### What is being asked:
Count the lines below that contain the word "proposition" and give only that number.

+++

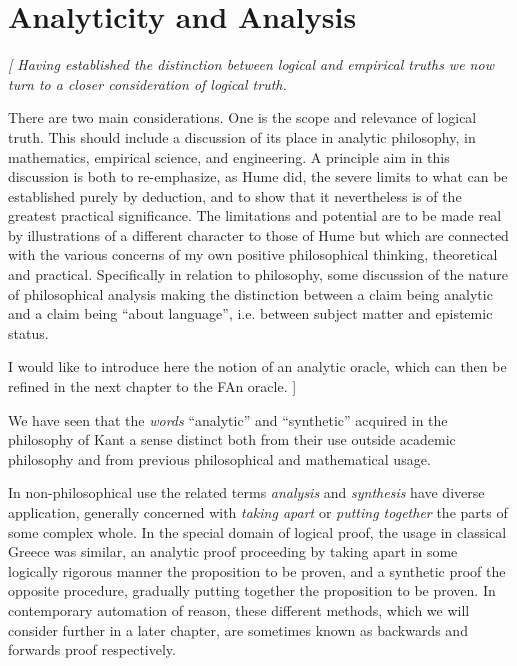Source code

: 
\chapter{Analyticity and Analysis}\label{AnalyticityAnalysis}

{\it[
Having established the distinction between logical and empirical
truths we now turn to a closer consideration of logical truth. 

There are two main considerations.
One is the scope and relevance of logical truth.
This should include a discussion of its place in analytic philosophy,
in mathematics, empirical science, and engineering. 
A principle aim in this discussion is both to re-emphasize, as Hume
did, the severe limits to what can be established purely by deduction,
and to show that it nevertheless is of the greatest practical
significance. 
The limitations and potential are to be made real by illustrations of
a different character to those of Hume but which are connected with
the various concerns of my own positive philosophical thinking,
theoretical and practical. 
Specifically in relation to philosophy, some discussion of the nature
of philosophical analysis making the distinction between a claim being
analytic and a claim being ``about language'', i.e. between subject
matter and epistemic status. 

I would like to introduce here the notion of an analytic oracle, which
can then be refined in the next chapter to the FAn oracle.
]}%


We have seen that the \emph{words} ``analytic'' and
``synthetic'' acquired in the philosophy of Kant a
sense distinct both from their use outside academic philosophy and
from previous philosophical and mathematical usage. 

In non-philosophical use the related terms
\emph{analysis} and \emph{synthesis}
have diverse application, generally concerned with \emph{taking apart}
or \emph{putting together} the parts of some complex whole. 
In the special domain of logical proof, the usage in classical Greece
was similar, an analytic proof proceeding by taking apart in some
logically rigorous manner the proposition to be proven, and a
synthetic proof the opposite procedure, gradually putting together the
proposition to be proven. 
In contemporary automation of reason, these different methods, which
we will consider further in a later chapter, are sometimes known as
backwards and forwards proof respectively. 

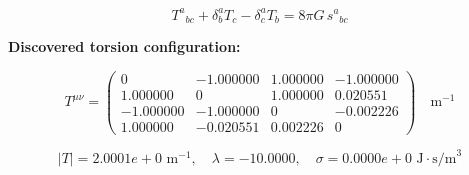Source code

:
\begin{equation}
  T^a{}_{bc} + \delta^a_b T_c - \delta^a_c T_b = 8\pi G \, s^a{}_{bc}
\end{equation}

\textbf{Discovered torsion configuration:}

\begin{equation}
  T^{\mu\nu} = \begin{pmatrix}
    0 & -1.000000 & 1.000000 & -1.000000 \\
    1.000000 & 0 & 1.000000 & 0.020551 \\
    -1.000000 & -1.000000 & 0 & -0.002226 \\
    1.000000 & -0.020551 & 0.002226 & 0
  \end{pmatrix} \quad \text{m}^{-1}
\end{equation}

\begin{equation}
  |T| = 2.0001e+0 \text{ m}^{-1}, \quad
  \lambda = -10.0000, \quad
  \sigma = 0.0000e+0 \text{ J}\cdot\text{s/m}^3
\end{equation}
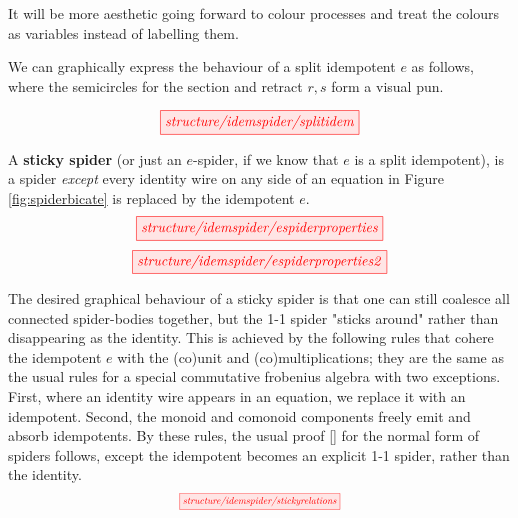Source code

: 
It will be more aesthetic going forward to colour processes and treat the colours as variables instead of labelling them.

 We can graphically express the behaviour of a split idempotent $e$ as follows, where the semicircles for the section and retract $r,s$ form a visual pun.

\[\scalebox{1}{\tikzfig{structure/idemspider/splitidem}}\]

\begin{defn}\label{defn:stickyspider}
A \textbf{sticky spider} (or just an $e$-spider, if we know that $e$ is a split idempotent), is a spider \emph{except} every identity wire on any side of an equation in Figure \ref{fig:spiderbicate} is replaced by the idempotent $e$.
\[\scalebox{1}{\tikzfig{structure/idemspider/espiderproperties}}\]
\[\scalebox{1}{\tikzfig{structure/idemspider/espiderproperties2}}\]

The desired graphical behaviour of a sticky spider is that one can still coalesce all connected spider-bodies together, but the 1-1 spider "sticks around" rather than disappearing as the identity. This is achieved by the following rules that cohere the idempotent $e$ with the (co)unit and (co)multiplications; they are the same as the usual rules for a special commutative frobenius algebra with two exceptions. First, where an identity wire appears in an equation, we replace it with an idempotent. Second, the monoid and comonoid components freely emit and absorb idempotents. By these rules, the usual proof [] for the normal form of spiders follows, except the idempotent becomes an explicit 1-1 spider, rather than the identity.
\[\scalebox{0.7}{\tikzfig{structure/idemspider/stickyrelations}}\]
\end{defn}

+++

### Solved problem:
2